Input material =
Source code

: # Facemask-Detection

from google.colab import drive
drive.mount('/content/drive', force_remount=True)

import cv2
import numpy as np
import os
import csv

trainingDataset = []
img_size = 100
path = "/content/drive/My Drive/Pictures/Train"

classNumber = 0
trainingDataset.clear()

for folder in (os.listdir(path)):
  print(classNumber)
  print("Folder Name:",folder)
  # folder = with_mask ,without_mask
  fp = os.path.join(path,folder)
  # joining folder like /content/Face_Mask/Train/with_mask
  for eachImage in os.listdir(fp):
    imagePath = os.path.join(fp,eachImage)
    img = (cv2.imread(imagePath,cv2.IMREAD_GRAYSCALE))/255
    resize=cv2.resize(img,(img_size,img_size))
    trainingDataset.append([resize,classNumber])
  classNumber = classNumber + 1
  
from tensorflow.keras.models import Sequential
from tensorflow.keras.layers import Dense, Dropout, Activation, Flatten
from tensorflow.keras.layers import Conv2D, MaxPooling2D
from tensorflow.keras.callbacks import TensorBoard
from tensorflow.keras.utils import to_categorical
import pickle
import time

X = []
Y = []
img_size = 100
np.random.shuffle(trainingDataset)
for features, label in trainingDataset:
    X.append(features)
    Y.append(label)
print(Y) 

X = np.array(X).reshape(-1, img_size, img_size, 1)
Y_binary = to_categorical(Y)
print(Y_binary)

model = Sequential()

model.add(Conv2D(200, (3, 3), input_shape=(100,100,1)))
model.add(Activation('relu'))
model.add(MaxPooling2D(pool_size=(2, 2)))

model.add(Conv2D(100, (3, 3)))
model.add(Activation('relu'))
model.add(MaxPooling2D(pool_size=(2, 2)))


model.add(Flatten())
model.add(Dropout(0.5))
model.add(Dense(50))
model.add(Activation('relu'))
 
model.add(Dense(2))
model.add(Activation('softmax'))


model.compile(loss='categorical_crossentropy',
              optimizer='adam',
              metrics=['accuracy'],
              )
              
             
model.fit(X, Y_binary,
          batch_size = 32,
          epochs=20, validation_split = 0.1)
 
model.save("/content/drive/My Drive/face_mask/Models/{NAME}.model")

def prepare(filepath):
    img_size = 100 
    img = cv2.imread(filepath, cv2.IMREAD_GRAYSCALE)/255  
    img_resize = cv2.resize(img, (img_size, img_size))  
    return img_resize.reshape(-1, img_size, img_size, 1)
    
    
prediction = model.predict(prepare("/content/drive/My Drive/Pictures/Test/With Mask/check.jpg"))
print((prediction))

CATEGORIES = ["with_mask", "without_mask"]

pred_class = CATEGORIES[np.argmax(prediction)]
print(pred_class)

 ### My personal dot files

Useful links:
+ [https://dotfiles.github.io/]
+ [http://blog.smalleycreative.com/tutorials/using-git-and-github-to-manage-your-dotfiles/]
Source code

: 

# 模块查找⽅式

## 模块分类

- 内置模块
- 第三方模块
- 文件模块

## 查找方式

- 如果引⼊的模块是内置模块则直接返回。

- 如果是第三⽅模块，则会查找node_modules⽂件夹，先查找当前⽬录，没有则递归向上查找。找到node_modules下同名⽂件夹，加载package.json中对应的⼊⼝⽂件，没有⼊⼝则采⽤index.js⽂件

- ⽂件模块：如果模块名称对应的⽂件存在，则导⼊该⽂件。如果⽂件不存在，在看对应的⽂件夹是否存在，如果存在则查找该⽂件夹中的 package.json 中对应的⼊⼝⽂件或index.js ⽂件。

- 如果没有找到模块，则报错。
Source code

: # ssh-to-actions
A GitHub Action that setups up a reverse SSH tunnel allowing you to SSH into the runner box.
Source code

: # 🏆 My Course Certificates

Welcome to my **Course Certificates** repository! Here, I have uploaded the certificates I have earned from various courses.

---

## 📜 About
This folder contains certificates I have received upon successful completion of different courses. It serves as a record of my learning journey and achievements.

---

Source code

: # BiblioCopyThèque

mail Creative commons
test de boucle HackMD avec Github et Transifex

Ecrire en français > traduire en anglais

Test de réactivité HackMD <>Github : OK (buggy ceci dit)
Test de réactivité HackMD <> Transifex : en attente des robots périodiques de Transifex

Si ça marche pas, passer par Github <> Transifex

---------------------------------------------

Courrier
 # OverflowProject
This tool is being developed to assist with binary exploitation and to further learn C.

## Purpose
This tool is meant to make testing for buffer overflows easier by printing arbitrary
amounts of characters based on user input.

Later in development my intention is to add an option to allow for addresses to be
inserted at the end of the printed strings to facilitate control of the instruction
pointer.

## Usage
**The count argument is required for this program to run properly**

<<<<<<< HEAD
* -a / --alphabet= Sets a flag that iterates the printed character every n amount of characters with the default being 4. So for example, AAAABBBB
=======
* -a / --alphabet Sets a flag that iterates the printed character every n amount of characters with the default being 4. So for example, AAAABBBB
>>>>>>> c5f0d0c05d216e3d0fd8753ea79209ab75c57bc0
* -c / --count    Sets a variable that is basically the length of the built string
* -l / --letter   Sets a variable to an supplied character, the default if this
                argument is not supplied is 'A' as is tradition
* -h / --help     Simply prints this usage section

Task brief = Report every line from the listing above where the string "tensorflow" can be found.

Exercise solution =
from tensorflow.keras.models import Sequential
from tensorflow.keras.layers import Dense, Dropout, Activation, Flatten
from tensorflow.keras.layers import Conv2D, MaxPooling2D
from tensorflow.keras.callbacks import TensorBoard
from tensorflow.keras.utils import to_categorical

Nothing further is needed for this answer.